EXERCISE MATERIAL »

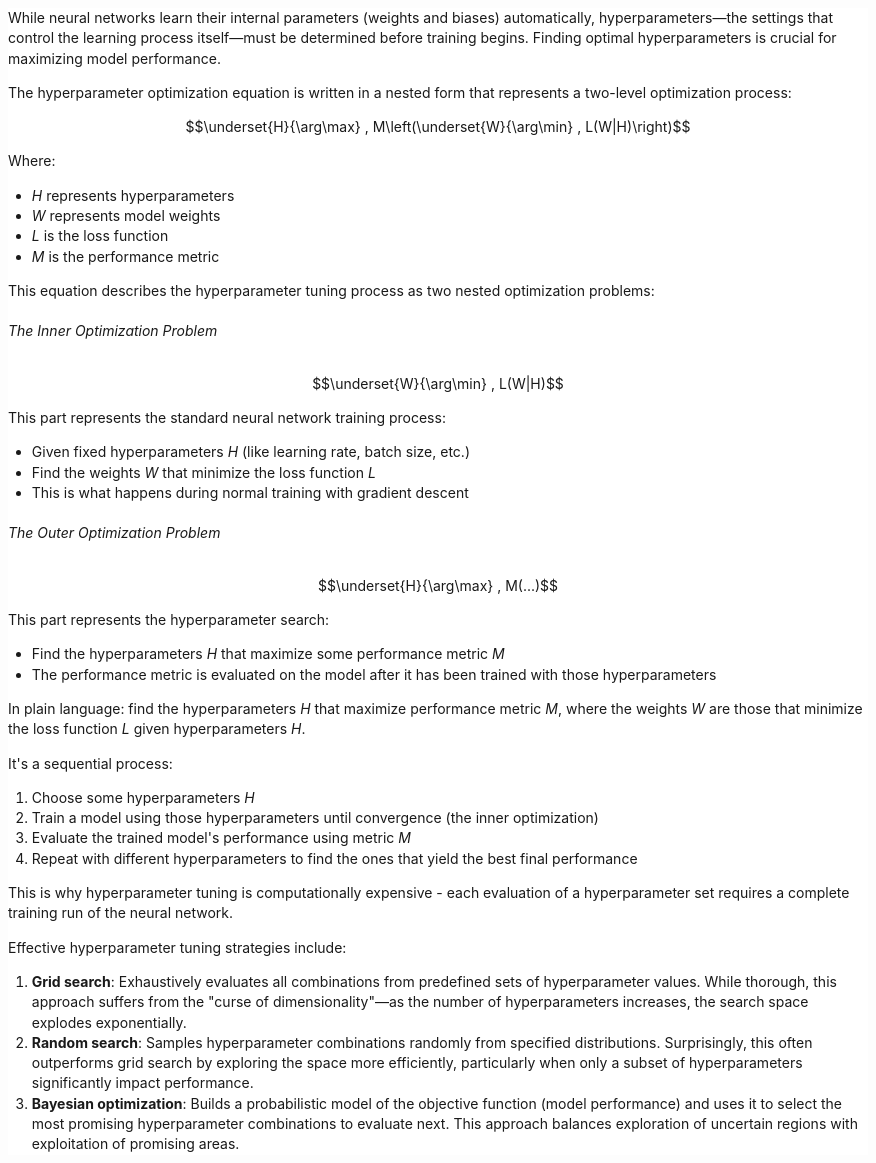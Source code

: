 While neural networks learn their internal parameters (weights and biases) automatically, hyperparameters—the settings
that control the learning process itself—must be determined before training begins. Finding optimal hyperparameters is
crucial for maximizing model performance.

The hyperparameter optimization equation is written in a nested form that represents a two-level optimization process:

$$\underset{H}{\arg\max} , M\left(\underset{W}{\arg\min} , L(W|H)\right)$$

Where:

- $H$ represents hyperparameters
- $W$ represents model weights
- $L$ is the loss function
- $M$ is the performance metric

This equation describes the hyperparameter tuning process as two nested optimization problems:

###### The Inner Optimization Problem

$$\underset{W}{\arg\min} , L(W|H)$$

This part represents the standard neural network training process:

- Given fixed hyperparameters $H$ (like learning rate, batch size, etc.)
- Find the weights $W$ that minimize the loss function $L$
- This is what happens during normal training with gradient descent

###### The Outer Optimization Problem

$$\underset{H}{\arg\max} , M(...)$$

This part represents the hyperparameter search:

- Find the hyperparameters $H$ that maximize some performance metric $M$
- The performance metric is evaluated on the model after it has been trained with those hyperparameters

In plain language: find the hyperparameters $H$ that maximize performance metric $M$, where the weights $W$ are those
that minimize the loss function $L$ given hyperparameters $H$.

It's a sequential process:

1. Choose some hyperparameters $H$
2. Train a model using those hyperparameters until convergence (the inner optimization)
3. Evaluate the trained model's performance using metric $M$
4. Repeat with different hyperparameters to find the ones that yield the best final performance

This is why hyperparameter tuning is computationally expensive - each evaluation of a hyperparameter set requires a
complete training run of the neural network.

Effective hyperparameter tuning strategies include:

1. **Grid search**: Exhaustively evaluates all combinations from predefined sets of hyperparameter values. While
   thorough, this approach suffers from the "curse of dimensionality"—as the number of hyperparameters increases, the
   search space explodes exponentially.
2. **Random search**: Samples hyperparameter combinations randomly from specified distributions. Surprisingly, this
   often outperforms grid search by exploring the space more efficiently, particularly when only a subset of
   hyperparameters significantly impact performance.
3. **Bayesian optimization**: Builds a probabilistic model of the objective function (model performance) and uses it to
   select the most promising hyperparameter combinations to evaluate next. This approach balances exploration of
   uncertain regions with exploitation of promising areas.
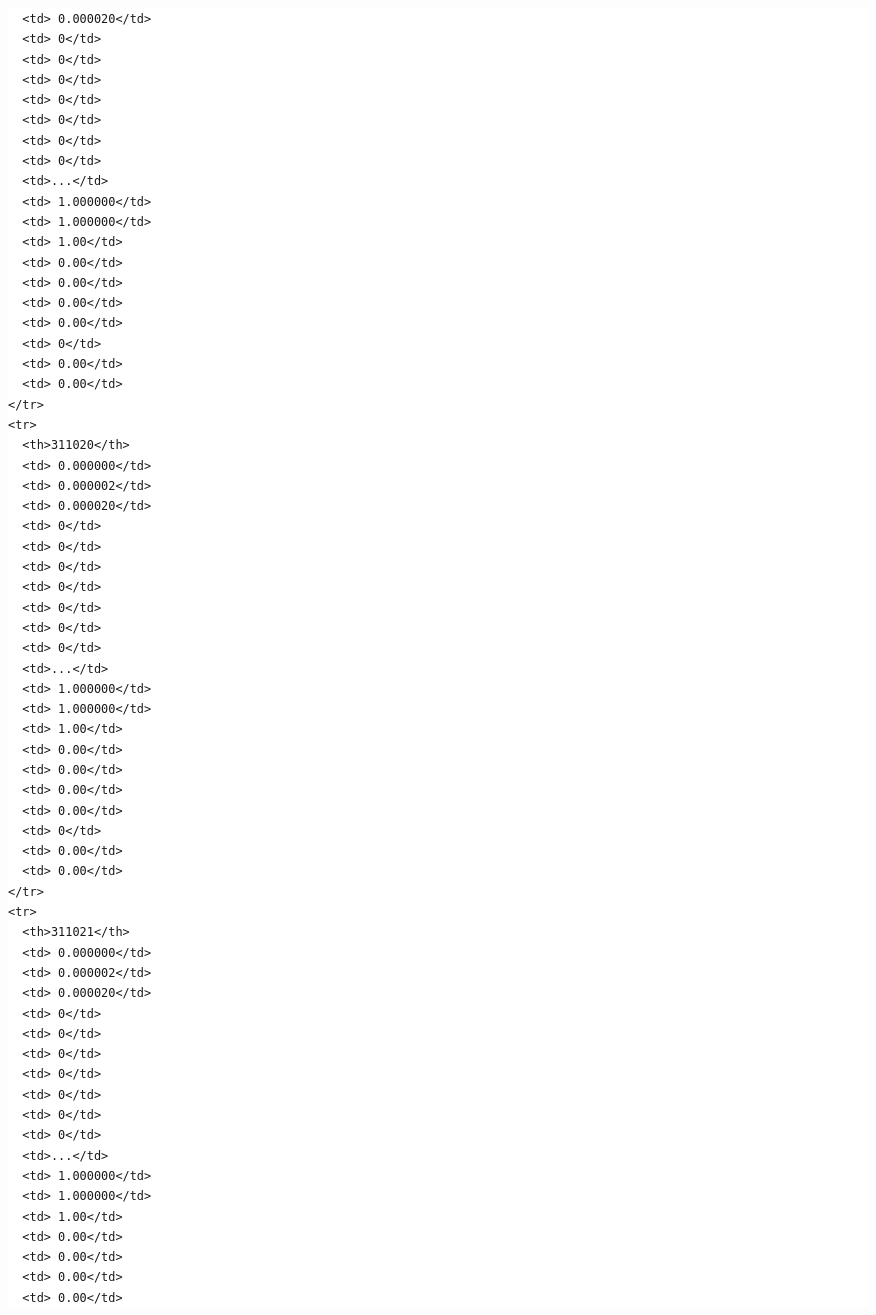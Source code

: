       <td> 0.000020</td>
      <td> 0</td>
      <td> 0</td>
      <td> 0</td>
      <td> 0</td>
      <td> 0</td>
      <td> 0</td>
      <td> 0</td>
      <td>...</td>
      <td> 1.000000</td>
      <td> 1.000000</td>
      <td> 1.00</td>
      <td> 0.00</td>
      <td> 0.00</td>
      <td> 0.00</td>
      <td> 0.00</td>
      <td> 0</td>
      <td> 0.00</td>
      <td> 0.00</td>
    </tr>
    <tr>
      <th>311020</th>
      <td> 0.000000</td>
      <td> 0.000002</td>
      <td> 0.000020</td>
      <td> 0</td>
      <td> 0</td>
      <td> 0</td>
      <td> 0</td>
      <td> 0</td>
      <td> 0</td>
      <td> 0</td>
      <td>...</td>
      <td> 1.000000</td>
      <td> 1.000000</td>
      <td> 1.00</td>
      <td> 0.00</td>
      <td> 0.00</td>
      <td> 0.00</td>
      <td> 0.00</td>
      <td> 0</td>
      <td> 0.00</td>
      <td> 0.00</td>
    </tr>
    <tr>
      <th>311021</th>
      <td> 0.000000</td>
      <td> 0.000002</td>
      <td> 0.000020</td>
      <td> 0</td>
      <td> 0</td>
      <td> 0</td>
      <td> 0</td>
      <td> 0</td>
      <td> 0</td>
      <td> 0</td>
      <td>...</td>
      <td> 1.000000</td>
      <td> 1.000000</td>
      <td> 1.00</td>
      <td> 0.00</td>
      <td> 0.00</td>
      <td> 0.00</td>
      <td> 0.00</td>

EXERCISE BRIEF »
Repeat exactly the lines from the start of the entries down to the line with "- $M$ is the performance metric", keeping both ends but none of the pictures.

RESULT OF THIS EXERCISE »
Source code

: While neural networks learn their internal parameters (weights and biases) automatically, hyperparameters—the settings
that control the learning process itself—must be determined before training begins. Finding optimal hyperparameters is
crucial for maximizing model performance.

The hyperparameter optimization equation is written in a nested form that represents a two-level optimization process:

$$\underset{H}{\arg\max} , M\left(\underset{W}{\arg\min} , L(W|H)\right)$$

Where:

- $H$ represents hyperparameters
- $W$ represents model weights
- $L$ is the loss function
- $M$ is the performance metric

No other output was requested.